Tali condizioni predisponenti, associate ad un ridotto accesso ai servizi sanitari e contestualmente alla scarsa aderenza alle terapie prescritte, espongono la popolazione di razza nera ad un rischio estremamente grave di malattie cardio cerebro vascolari croniche come lo scompenso cardiaco, la vasculopatia cerebrale o l’insufficienza renale. È pertanto prevedibile che tali patologie aumenteranno in maniera esponenziale e proporzionale al tempo di permanenza degli immigrati di prima ed ancor di più seconda generazione, maggiormente esposti alla progressiva acculturazione e con la tendenza a sviluppare diabete ed obesità ancor più precocemente. Ciò, inevitabilmente, produrrà un aumento della morbilità e mortalità con un impressionante incremento della spesa sanitaria.
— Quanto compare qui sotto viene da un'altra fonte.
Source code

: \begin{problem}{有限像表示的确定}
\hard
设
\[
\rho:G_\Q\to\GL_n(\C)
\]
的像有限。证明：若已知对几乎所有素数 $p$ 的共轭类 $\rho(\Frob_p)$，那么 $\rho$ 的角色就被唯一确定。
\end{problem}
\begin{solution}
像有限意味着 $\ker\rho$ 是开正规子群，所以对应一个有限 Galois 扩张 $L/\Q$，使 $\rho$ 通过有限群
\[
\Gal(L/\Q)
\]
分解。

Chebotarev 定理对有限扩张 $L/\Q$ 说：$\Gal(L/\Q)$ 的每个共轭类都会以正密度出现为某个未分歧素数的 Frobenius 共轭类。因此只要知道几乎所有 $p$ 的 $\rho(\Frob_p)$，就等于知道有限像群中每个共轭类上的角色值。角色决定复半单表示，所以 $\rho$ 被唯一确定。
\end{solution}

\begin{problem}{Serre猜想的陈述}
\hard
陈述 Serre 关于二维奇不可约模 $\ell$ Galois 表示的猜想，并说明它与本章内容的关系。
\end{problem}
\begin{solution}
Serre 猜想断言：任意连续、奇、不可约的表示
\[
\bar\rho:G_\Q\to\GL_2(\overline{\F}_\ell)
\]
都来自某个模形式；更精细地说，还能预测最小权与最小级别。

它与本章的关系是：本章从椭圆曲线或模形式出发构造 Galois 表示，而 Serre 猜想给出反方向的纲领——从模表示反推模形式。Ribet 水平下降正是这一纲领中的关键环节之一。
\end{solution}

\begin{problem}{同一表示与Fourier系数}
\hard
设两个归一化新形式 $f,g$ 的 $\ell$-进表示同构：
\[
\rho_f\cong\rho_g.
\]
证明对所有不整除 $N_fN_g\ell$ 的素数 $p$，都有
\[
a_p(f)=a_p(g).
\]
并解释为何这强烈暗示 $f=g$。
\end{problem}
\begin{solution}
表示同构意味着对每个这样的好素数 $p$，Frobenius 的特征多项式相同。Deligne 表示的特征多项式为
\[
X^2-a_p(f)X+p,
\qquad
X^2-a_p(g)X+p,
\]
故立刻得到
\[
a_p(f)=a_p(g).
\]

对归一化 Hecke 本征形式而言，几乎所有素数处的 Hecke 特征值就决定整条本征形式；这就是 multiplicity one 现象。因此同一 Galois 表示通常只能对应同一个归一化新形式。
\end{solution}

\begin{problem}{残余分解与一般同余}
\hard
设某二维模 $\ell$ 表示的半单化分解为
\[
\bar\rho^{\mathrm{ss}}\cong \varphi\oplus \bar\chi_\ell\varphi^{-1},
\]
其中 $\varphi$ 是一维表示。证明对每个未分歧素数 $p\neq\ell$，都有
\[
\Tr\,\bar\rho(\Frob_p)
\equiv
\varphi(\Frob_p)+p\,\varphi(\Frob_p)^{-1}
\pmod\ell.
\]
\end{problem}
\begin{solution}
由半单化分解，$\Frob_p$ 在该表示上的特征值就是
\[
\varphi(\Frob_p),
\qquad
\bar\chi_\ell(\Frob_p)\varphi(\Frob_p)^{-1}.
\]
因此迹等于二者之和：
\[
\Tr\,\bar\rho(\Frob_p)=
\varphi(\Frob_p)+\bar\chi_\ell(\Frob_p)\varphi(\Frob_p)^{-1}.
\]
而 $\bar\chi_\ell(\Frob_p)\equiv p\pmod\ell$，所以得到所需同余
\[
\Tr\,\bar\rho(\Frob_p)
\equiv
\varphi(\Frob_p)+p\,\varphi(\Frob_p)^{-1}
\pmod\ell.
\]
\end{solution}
Mentre la politica cavalca il problema e l’opinione pubblica si interroga, la gestione della salute dei migranti ormai stanziali ricadrà sulla classe medica, che, anche e soprattutto a tutela della sanità pubblica, dovrà attuare programmi di prevenzione e di cura finalizzati a ridurre la morbilità delle malattie cardio cerebro vascolari, che non in Africa, ma nei paesi Occidentali, uccidono più delle guerre.